= Beginning of Section =

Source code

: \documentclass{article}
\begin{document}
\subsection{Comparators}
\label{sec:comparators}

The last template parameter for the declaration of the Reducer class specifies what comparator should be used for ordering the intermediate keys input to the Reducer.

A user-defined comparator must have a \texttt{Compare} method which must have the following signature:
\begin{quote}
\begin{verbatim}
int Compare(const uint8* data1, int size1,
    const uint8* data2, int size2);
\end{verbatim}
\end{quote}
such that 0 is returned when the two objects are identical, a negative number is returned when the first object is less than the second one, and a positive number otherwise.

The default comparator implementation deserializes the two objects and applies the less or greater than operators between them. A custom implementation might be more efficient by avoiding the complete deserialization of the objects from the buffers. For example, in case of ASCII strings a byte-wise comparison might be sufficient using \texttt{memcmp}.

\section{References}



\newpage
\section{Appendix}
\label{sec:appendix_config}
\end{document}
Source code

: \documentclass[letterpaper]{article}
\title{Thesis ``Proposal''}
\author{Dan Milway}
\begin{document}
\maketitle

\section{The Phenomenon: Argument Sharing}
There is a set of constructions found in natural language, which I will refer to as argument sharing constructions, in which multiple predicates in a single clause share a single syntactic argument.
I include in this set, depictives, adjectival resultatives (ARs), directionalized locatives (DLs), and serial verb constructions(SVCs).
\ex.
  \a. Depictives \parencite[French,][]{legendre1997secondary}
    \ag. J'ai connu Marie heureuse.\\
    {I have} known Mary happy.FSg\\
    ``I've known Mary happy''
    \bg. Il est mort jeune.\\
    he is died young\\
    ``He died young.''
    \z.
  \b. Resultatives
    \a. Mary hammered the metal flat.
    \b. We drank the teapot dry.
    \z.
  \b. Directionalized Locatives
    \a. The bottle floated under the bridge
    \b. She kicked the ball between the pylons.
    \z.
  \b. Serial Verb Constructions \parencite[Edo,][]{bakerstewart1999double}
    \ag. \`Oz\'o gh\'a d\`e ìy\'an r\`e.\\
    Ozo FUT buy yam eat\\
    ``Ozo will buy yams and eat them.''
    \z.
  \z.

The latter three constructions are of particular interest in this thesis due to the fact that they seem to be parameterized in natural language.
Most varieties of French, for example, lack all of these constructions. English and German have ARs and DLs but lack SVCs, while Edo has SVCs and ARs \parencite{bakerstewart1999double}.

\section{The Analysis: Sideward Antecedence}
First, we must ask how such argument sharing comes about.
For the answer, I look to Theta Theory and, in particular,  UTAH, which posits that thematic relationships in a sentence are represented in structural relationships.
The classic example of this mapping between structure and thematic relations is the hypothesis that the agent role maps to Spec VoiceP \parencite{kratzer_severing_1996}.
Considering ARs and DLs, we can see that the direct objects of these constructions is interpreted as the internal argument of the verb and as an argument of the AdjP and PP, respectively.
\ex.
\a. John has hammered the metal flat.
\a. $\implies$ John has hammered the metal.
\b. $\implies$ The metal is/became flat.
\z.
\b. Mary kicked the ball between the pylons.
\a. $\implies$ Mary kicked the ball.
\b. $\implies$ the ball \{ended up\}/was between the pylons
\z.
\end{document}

= End of Section =

**The task**
Would you reproduce all of the data exactly, without a single alteration?

**Answer to the exercise**
Source code

: \documentclass{article}
\begin{document}
\subsection{Comparators}
\label{sec:comparators}

The last template parameter for the declaration of the Reducer class specifies what comparator should be used for ordering the intermediate keys input to the Reducer.

A user-defined comparator must have a \texttt{Compare} method which must have the following signature:
\begin{quote}
\begin{verbatim}
int Compare(const uint8* data1, int size1,
    const uint8* data2, int size2);
\end{verbatim}
\end{quote}
such that 0 is returned when the two objects are identical, a negative number is returned when the first object is less than the second one, and a positive number otherwise.

The default comparator implementation deserializes the two objects and applies the less or greater than operators between them. A custom implementation might be more efficient by avoiding the complete deserialization of the objects from the buffers. For example, in case of ASCII strings a byte-wise comparison might be sufficient using \texttt{memcmp}.

\section{References}



\newpage
\section{Appendix}
\label{sec:appendix_config}
\end{document}
Source code

: \documentclass[letterpaper]{article}
\title{Thesis ``Proposal''}
\author{Dan Milway}
\begin{document}
\maketitle

\section{The Phenomenon: Argument Sharing}
There is a set of constructions found in natural language, which I will refer to as argument sharing constructions, in which multiple predicates in a single clause share a single syntactic argument.
I include in this set, depictives, adjectival resultatives (ARs), directionalized locatives (DLs), and serial verb constructions(SVCs).
\ex.
  \a. Depictives \parencite[French,][]{legendre1997secondary}
    \ag. J'ai connu Marie heureuse.\\
    {I have} known Mary happy.FSg\\
    ``I've known Mary happy''
    \bg. Il est mort jeune.\\
    he is died young\\
    ``He died young.''
    \z.
  \b. Resultatives
    \a. Mary hammered the metal flat.
    \b. We drank the teapot dry.
    \z.
  \b. Directionalized Locatives
    \a. The bottle floated under the bridge
    \b. She kicked the ball between the pylons.
    \z.
  \b. Serial Verb Constructions \parencite[Edo,][]{bakerstewart1999double}
    \ag. \`Oz\'o gh\'a d\`e ìy\'an r\`e.\\
    Ozo FUT buy yam eat\\
    ``Ozo will buy yams and eat them.''
    \z.
  \z.

The latter three constructions are of particular interest in this thesis due to the fact that they seem to be parameterized in natural language.
Most varieties of French, for example, lack all of these constructions. English and German have ARs and DLs but lack SVCs, while Edo has SVCs and ARs \parencite{bakerstewart1999double}.

\section{The Analysis: Sideward Antecedence}
First, we must ask how such argument sharing comes about.
For the answer, I look to Theta Theory and, in particular,  UTAH, which posits that thematic relationships in a sentence are represented in structural relationships.
The classic example of this mapping between structure and thematic relations is the hypothesis that the agent role maps to Spec VoiceP \parencite{kratzer_severing_1996}.
Considering ARs and DLs, we can see that the direct objects of these constructions is interpreted as the internal argument of the verb and as an argument of the AdjP and PP, respectively.
\ex.
\a. John has hammered the metal flat.
\a. $\implies$ John has hammered the metal.
\b. $\implies$ The metal is/became flat.
\z.
\b. Mary kicked the ball between the pylons.
\a. $\implies$ Mary kicked the ball.
\b. $\implies$ the ball \{ended up\}/was between the pylons
\z.
\end{document}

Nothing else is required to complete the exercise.